= What you will do =
Find all lines below containing the string "https" and return them.

[Start of section]

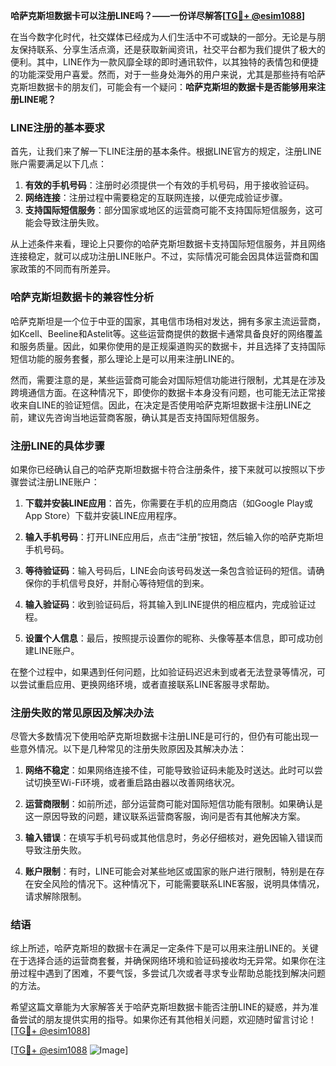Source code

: **哈萨克斯坦数据卡可以注册LINE吗？——一份详尽解答[[TG💪+ @esim1088](https://t.me/s/esim1088)]**

在当今数字化时代，社交媒体已经成为人们生活中不可或缺的一部分。无论是与朋友保持联系、分享生活点滴，还是获取新闻资讯，社交平台都为我们提供了极大的便利。其中，LINE作为一款风靡全球的即时通讯软件，以其独特的表情包和便捷的功能深受用户喜爱。然而，对于一些身处海外的用户来说，尤其是那些持有哈萨克斯坦数据卡的朋友们，可能会有一个疑问：**哈萨克斯坦的数据卡是否能够用来注册LINE呢？**

### **LINE注册的基本要求**

首先，让我们来了解一下LINE注册的基本条件。根据LINE官方的规定，注册LINE账户需要满足以下几点：

1. **有效的手机号码**：注册时必须提供一个有效的手机号码，用于接收验证码。
2. **网络连接**：注册过程中需要稳定的互联网连接，以便完成验证步骤。
3. **支持国际短信服务**：部分国家或地区的运营商可能不支持国际短信服务，这可能会导致注册失败。

从上述条件来看，理论上只要你的哈萨克斯坦数据卡支持国际短信服务，并且网络连接稳定，就可以成功注册LINE账户。不过，实际情况可能会因具体运营商和国家政策的不同而有所差异。

### **哈萨克斯坦数据卡的兼容性分析**

哈萨克斯坦是一个位于中亚的国家，其电信市场相对发达，拥有多家主流运营商，如Kcell、Beeline和Astelit等。这些运营商提供的数据卡通常具备良好的网络覆盖和服务质量。因此，如果你使用的是正规渠道购买的数据卡，并且选择了支持国际短信功能的服务套餐，那么理论上是可以用来注册LINE的。

然而，需要注意的是，某些运营商可能会对国际短信功能进行限制，尤其是在涉及跨境通信方面。在这种情况下，即使你的数据卡本身没有问题，也可能无法正常接收来自LINE的验证短信。因此，在决定是否使用哈萨克斯坦数据卡注册LINE之前，建议先咨询当地运营商客服，确认其是否支持国际短信服务。

### **注册LINE的具体步骤**

如果你已经确认自己的哈萨克斯坦数据卡符合注册条件，接下来就可以按照以下步骤尝试注册LINE账户：

1. **下载并安装LINE应用**：首先，你需要在手机的应用商店（如Google Play或App Store）下载并安装LINE应用程序。
   
2. **输入手机号码**：打开LINE应用后，点击“注册”按钮，然后输入你的哈萨克斯坦手机号码。

3. **等待验证码**：输入号码后，LINE会向该号码发送一条包含验证码的短信。请确保你的手机信号良好，并耐心等待短信的到来。

4. **输入验证码**：收到验证码后，将其输入到LINE提供的相应框内，完成验证过程。

5. **设置个人信息**：最后，按照提示设置你的昵称、头像等基本信息，即可成功创建LINE账户。

在整个过程中，如果遇到任何问题，比如验证码迟迟未到或者无法登录等情况，可以尝试重启应用、更换网络环境，或者直接联系LINE客服寻求帮助。

### **注册失败的常见原因及解决办法**

尽管大多数情况下使用哈萨克斯坦数据卡注册LINE是可行的，但仍有可能出现一些意外情况。以下是几种常见的注册失败原因及其解决办法：

1. **网络不稳定**：如果网络连接不佳，可能导致验证码未能及时送达。此时可以尝试切换至Wi-Fi环境，或者重启路由器以改善网络状况。

2. **运营商限制**：如前所述，部分运营商可能对国际短信功能有限制。如果确认是这一原因导致的问题，建议联系运营商客服，询问是否有其他解决方案。

3. **输入错误**：在填写手机号码或其他信息时，务必仔细核对，避免因输入错误而导致注册失败。

4. **账户限制**：有时，LINE可能会对某些地区或国家的账户进行限制，特别是在存在安全风险的情况下。这种情况下，可能需要联系LINE客服，说明具体情况，请求解除限制。

### **结语**

综上所述，哈萨克斯坦的数据卡在满足一定条件下是可以用来注册LINE的。关键在于选择合适的运营商套餐，并确保网络环境和验证码接收均无异常。如果你在注册过程中遇到了困难，不要气馁，多尝试几次或者寻求专业帮助总能找到解决问题的方法。

希望这篇文章能为大家解答关于哈萨克斯坦数据卡能否注册LINE的疑惑，并为准备尝试的朋友提供实用的指导。如果你还有其他相关问题，欢迎随时留言讨论！[[TG💪+ @esim1088](https://t.me/s/esim1088)] 

[[TG💪+ @esim1088](https://t.me/s/esim1088) ![Image](https://i.postimg.cc/4NQfJmqS/Snipaste-2025-05-13-00-14-12.png)]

[End of section]

= Your response =
: **哈萨克斯坦数据卡可以注册LINE吗？——一份详尽解答[[TG💪+ @esim1088](https://t.me/s/esim1088)]**
希望这篇文章能为大家解答关于哈萨克斯坦数据卡能否注册LINE的疑惑，并为准备尝试的朋友提供实用的指导。如果你还有其他相关问题，欢迎随时留言讨论！[[TG💪+ @esim1088](https://t.me/s/esim1088)] 
[[TG💪+ @esim1088](https://t.me/s/esim1088) ![Image](https://i.postimg.cc/4NQfJmqS/Snipaste-2025-05-13-00-14-12.png)]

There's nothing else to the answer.